Q2 Investment Commentary Highlights
Stocks and bonds, both in the US and abroad, experienced further volatility and declines during the second quarter of 2022. It is times like these that test us as investors. Look at a long-term chart of the stock market and you’ll see that it moves up and to the right. But in order to get those long-term results, you have to be able to survive the short- and medium-term declines like we’re in now.

The major factors driving the markets centered around inflation, strong policy responses from the Federal Reserve and other central banks, and the ongoing war in Ukraine. While stocks and bonds are often influenced by different factors and exhibit a low correlation to each other, the macro trends this year have presented headwinds for nearly all asset classes.

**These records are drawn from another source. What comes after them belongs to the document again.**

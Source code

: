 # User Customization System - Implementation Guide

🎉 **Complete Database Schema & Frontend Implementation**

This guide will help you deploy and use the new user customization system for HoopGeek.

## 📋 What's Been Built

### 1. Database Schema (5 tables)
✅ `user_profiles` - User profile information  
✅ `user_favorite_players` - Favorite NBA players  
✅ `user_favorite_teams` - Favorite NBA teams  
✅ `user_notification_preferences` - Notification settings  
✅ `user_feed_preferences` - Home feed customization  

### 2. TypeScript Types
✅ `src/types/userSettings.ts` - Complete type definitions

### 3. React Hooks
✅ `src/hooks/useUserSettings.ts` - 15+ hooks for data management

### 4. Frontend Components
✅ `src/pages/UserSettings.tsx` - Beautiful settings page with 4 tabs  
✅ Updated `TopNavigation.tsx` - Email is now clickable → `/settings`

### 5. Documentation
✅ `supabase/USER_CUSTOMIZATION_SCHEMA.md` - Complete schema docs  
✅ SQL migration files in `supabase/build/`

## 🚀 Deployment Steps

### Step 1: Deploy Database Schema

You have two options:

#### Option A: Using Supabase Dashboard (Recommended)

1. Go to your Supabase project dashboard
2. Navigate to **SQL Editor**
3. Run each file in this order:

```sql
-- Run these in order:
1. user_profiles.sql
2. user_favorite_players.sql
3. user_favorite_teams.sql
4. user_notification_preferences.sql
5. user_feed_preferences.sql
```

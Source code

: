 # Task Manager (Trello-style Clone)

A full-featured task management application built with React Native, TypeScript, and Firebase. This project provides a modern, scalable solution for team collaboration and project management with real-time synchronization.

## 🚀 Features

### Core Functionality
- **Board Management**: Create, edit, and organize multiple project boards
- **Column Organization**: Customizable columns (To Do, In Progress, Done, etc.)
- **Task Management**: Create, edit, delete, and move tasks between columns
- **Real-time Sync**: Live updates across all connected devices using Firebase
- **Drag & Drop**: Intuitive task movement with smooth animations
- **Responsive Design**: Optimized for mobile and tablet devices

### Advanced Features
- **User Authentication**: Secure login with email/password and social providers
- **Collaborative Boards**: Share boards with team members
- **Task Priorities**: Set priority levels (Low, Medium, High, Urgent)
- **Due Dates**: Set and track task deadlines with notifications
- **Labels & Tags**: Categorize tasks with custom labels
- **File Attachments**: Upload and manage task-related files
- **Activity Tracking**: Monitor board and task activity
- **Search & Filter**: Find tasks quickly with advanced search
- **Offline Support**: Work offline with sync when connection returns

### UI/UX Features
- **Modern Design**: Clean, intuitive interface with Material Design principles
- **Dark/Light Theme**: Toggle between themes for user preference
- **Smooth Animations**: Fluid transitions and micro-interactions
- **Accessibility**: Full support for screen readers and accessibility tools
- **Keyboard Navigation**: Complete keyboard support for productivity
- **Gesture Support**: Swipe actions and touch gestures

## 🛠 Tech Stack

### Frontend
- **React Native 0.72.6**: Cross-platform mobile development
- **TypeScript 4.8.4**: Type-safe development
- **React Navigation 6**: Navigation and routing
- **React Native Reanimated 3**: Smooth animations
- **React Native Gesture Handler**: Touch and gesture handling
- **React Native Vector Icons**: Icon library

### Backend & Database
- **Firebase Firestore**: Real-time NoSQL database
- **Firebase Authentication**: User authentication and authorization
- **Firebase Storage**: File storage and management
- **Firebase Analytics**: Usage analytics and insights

A variety of issues have contributed to inflation: the aforementioned war in Ukraine, COVID lockdowns in China, and continued supply chain challenges around the world. The Federal Reserve raised the Fed Funds rate 1.25% during Q2. Markets have also priced in expectations for further increases at the Fed’s next several meetings. The Federal Reserve remains committed to bringing inflation under control, which has led investors to also consider the probability of an increased risk of recession. However, on the positive side, the employment and job opening data remain very strong.

A little historical context on the current environment might be useful. While stocks and bonds are broadly considered to offer correlation and diversification benefits for investors over time, the first six months of 2022 have clearly highlighted, especially over the short-term, that it does not always hold true. The following illustration highlights that historically stocks and bonds have both fallen in about 15% of months (roughly 1 in 7 months). While not unprecedented, having stocks and bonds both down over a 6-month period is certainly a rarer event:

Over longer periods, the historical probability of negative outcomes for both stocks and bonds becomes significantly lower. In fact, Vanguard notes that since 1976, stocks and bonds have never both been negative over a 3-year time period.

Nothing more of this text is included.